Es imposible saber qué habría sido de Arvid de no haberse vuelto la suerte en contra de los suyos. Tenía dieciocho años cuando uno de los barcos de la naviera de su padre naufragó cerca de las Hébridas. La carga se perdió, por supuesto, y toda la tripulación murió ahogada o víctima de la congelación. El escándalo estalló cuando se supo que ninguna aseguradora había cubierto el viaje del mercante. Ni la carga, ni mucho menos los hombres, viajaban protegidos por póliza alguna. Fredrik Soderman se apresuró a decir que cubriría con su patrimonio personal las indemnizaciones a las familias de los sesenta marineros muertos.

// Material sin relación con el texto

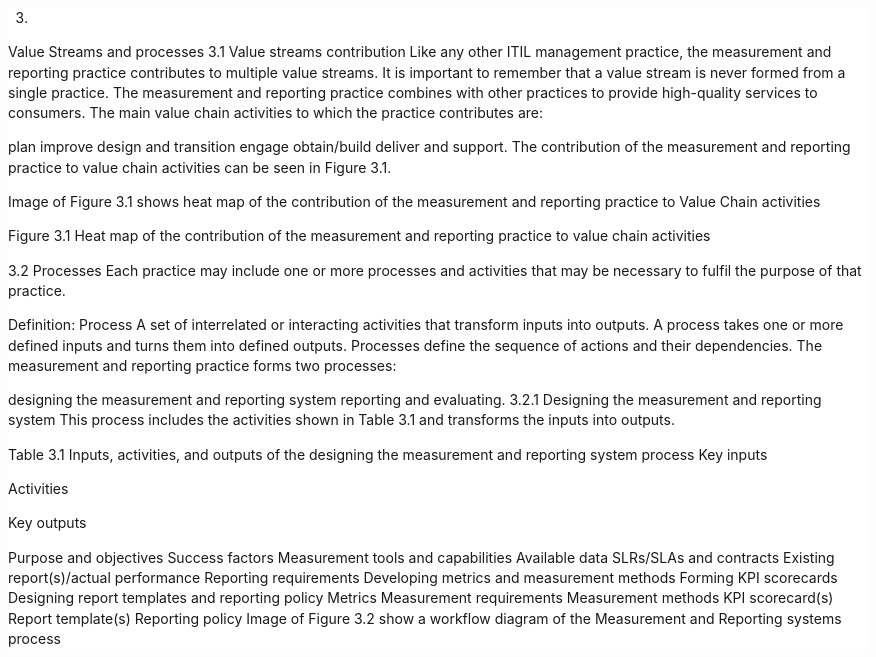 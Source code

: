 3. 
Value Streams and processes
3.1 Value streams contribution
Like any other ITIL management practice, the measurement and reporting practice contributes to multiple value streams. It is important to remember that a value stream is never formed from a single practice. The measurement and reporting practice combines with other practices to provide high-quality services to consumers. The main value chain activities to which the practice contributes are:

plan
improve
design and transition
engage
obtain/build
deliver and support.
The contribution of the measurement and reporting practice to value chain activities can be seen in Figure 3.1.

Image of Figure 3.1 shows heat map of the contribution of the measurement and reporting practice to Value Chain activities

Figure 3.1 Heat map of the contribution of the measurement and reporting practice to value chain activities

3.2 Processes
Each practice may include one or more processes and activities that may be necessary to fulfil the purpose of that practice.

Definition: Process
A set of interrelated or interacting activities that transform inputs into outputs. A process takes one or more defined inputs and turns them into defined outputs. Processes define the sequence of actions and their dependencies.
The measurement and reporting practice forms two processes:

designing the measurement and reporting system
reporting and evaluating.
3.2.1 Designing the measurement and reporting system
This process includes the activities shown in Table 3.1 and transforms the inputs into outputs.

Table 3.1 Inputs, activities, and outputs of the designing the measurement and reporting system process
Key inputs

Activities

Key outputs

Purpose and objectives
Success factors
Measurement tools and capabilities
Available data
SLRs/SLAs and contracts
Existing report(s)/actual performance
Reporting requirements
Developing metrics and measurement methods
Forming KPI scorecards
Designing report templates and reporting policy
Metrics
Measurement requirements
Measurement methods
KPI scorecard(s)
Report template(s)
Reporting policy
Image of Figure 3.2 show a workflow diagram of the Measurement and Reporting systems process
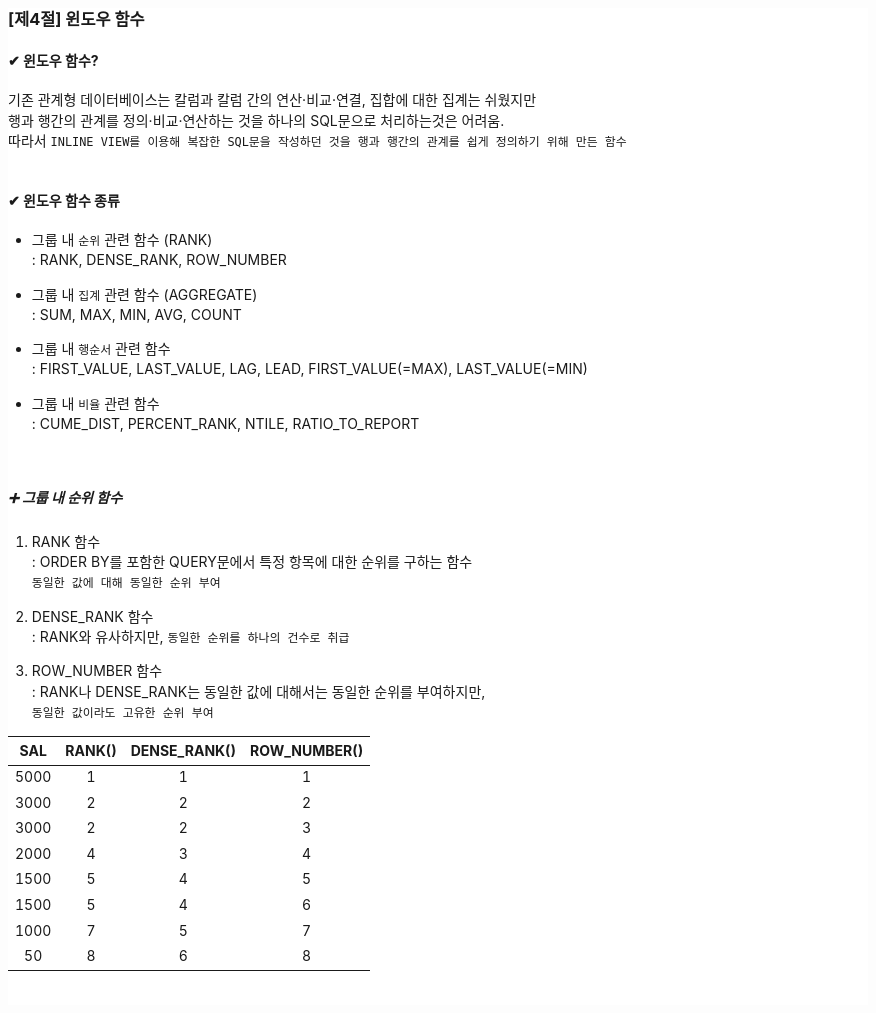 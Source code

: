 
### [제4절] 윈도우 함수

#### ✔ 윈도우 함수?

기존 관계형 데이터베이스는 칼럼과 칼럼 간의 연산·비교·연결, 집합에 대한 집계는 쉬웠지만 
</br>행과 행간의 관계를 정의·비교·연산하는 것을 하나의 SQL문으로 처리하는것은 어려움.
</br>따라서 `INLINE VIEW를 이용해 복잡한 SQL문을 작성하던 것을 행과 행간의 관계를 쉽게 정의하기 위해 만든 함수`
</br>
</br>

#### ✔ 윈도우 함수 종류

- 그룹 내 `순위` 관련 함수 (RANK)
    </br>: RANK, DENSE_RANK, ROW_NUMBER
    
- 그룹 내 `집계` 관련 함수 (AGGREGATE)
    </br>: SUM, MAX, MIN, AVG, COUNT
    
- 그룹 내 `행순서` 관련 함수
    </br>: FIRST_VALUE, LAST_VALUE, LAG, LEAD, FIRST_VALUE(=MAX), LAST_VALUE(=MIN)

- 그룹 내 `비율` 관련 함수
    </br>: CUME_DIST, PERCENT_RANK, NTILE, RATIO_TO_REPORT
</br>

##### ➕ 그룹 내 순위 함수

1. RANK 함수
    </br>: ORDER BY를 포함한 QUERY문에서 특정 항목에 대한 순위를 구하는 함수 
    </br>`동일한 값에 대해 동일한 순위 부여`

2. DENSE_RANK 함수
    </br>: RANK와 유사하지만, `동일한 순위를 하나의 건수로 취급`
    
3. ROW_NUMBER 함수
    </br>: RANK나 DENSE_RANK는 동일한 값에 대해서는 동일한 순위를 부여하지만,
    </br>`동일한 값이라도 고유한 순위 부여`
    
|  SAL | RANK() | DENSE_RANK() | ROW_NUMBER() |
|:----:|:------:|:------------:|:------------:|
| 5000 |    1   |       1      |       1      |
| 3000 |    2   |       2      |       2      |
| 3000 |    2   |       2      |       3      |
| 2000 |    4   |       3      |       4      |
| 1500 |    5   |       4      |       5      |
| 1500 |    5   |       4      |       6      |
| 1000 |    7   |       5      |       7      |
| 50   |    8   |       6      |       8      |
</br>
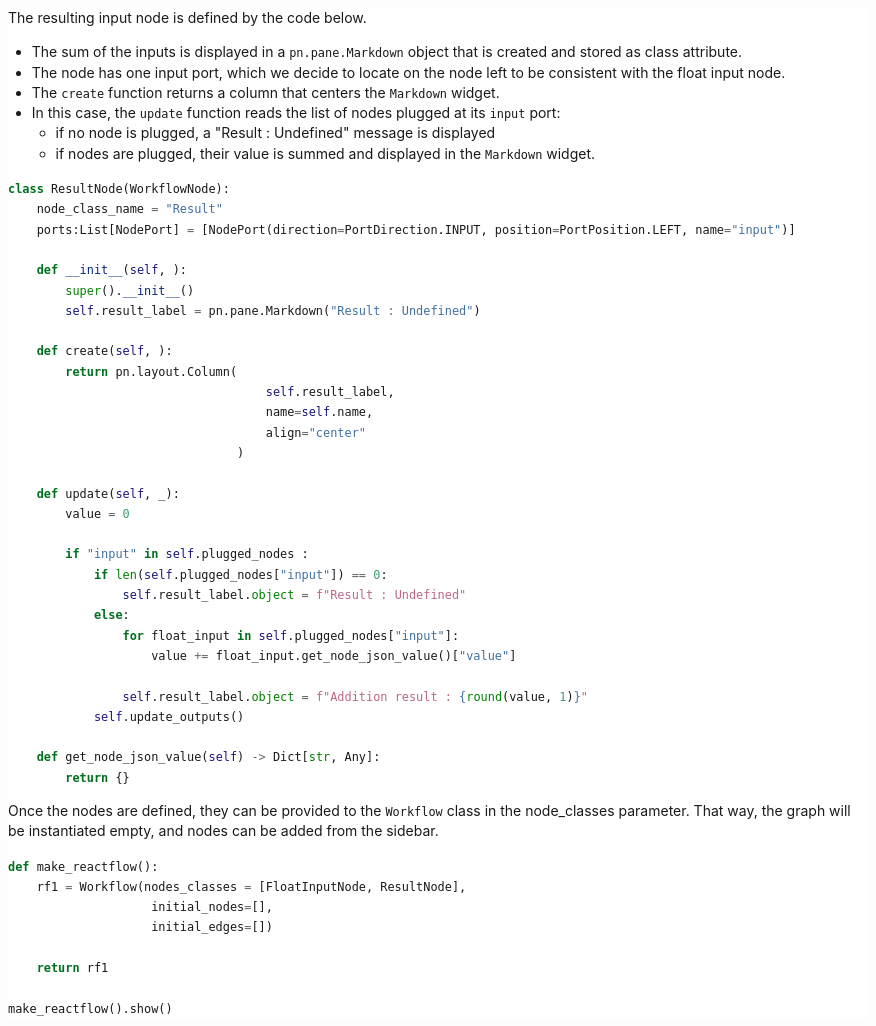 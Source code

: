 
The resulting input node is defined by the code below. 

-   The sum of the inputs is displayed in a  ``pn.pane.Markdown`` object that is created and stored as class attribute. 
-   The node has one input port, which we decide to locate on the node left to be consistent with the float input node.
-   The ``create`` function returns a column that centers the ``Markdown`` widget.
-   In this case, the ``update`` function reads the list of nodes plugged at its ``input`` port:
    -   if no node is plugged, a "Result : Undefined" message is displayed
    -   if nodes are plugged, their value is summed and displayed in the ``Markdown`` widget.

```python
class ResultNode(WorkflowNode):
    node_class_name = "Result"
    ports:List[NodePort] = [NodePort(direction=PortDirection.INPUT, position=PortPosition.LEFT, name="input")]

    def __init__(self, ):
        super().__init__()
        self.result_label = pn.pane.Markdown("Result : Undefined")

    def create(self, ):
        return pn.layout.Column(
                                    self.result_label, 
                                    name=self.name, 
                                    align="center"
                                )
    
    def update(self, _):
        value = 0

        if "input" in self.plugged_nodes :
            if len(self.plugged_nodes["input"]) == 0:
                self.result_label.object = f"Result : Undefined"
            else:
                for float_input in self.plugged_nodes["input"]:
                    value += float_input.get_node_json_value()["value"]

                self.result_label.object = f"Addition result : {round(value, 1)}"
            self.update_outputs()

    def get_node_json_value(self) -> Dict[str, Any]:
        return {}
```

Once the nodes are defined, they can be provided to the ``Workflow`` class in the node_classes parameter. That way, the graph will be instantiated empty, and nodes can be added from the sidebar.

```python
def make_reactflow():
    rf1 = Workflow(nodes_classes = [FloatInputNode, ResultNode],
                    initial_nodes=[],
                    initial_edges=[])

    return rf1

make_reactflow().show()
```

– A pesar de la buena voluntad de Soderman, su naviera pasaba por un mal momento así que tuvo que recurrir a los bancos. Pero, como ocurre a todos los hombres afortunados, Fredrik tenía muchos enemigos, que vieron la ocasión de ponerle contra las cuerdas. Consiguieron bloquear los préstamos que había solicitado, y cuando llegó el momento de hacer frente a las compensaciones a las viudas y los huérfanos, no contaba con suficiente liquidez. Y, a la desesperada, acudió a un antiguo socio, que traspasó a su cuenta el dinero que necesitaba… a un interés escandaloso.

– ¿Y no pudo pedir ayuda a su mujer? Dijo que era rica…

– Así hubiese actuado alguien más sensato. Pero Soderman intentó arreglar las cosas por sí solo. Una vez que cumplió con las familias de sus hombres, se encontró con una deuda monstruosa que no podía asumir. Cuando su esposa se enteró de lo que había ocurrido, echó mano de su herencia, pero ni siquiera la jugosa renta de Vanda Soderman era capaz de tapar el agujero de las finanzas familiares. Fredrik malvendió su naviera, liquidó sus acciones e hipotecó su casa. De la noche a la mañana, la familia se arruinó.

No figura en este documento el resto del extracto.